___ DATA ___
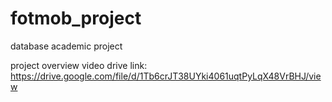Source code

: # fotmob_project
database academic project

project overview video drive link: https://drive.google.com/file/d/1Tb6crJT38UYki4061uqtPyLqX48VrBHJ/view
___
___ DATA ___
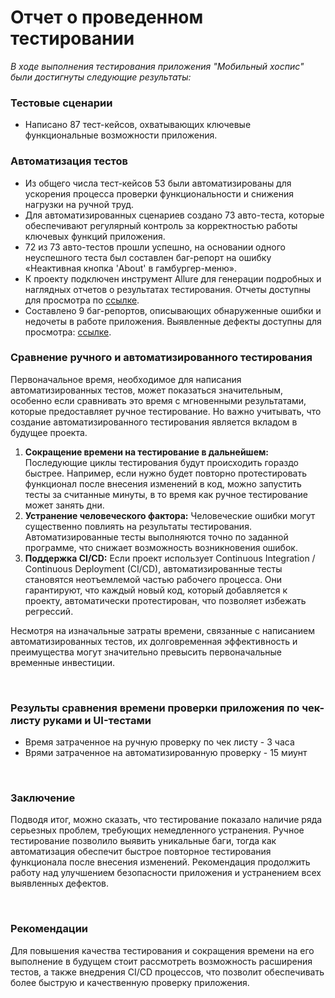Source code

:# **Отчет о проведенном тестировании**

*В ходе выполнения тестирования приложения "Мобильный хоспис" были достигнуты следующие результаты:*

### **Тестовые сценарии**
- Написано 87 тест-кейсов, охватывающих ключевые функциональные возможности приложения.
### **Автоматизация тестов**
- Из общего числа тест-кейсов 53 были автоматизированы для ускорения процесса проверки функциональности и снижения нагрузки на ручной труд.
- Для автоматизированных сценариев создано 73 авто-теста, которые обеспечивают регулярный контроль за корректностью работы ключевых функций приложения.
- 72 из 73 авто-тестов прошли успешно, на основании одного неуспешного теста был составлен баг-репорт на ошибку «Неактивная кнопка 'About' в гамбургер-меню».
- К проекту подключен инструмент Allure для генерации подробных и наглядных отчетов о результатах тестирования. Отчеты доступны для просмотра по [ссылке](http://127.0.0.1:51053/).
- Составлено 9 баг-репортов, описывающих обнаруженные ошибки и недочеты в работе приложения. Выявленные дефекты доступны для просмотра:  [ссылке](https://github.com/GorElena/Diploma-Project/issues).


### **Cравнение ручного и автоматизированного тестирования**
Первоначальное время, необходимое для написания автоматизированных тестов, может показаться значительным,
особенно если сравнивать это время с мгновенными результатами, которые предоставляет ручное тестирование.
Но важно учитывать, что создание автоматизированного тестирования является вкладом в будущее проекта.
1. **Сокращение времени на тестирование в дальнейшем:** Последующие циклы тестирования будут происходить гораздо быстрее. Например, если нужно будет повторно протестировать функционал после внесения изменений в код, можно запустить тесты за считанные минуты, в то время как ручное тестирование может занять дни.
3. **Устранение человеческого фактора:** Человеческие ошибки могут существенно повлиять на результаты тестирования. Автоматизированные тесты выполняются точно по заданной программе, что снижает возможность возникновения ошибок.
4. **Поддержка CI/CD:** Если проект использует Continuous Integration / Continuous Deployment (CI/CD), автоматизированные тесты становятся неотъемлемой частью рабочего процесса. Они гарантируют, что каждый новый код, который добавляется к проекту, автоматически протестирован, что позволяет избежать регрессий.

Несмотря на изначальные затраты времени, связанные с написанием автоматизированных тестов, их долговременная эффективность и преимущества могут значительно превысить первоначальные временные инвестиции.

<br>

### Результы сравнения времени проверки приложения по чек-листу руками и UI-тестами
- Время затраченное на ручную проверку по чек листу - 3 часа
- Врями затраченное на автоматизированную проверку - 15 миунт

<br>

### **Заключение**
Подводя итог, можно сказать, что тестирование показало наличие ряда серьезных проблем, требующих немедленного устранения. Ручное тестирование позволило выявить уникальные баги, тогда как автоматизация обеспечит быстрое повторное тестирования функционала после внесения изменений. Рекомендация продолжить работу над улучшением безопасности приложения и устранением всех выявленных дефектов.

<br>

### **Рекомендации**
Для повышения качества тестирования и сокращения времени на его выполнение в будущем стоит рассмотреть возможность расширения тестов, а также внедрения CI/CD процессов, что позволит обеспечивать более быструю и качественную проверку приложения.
___
AIM OF THE EXERCISE: Count how many lines in the data above hold "https", and give that number by itself.

EXERCISE ANSWER: 2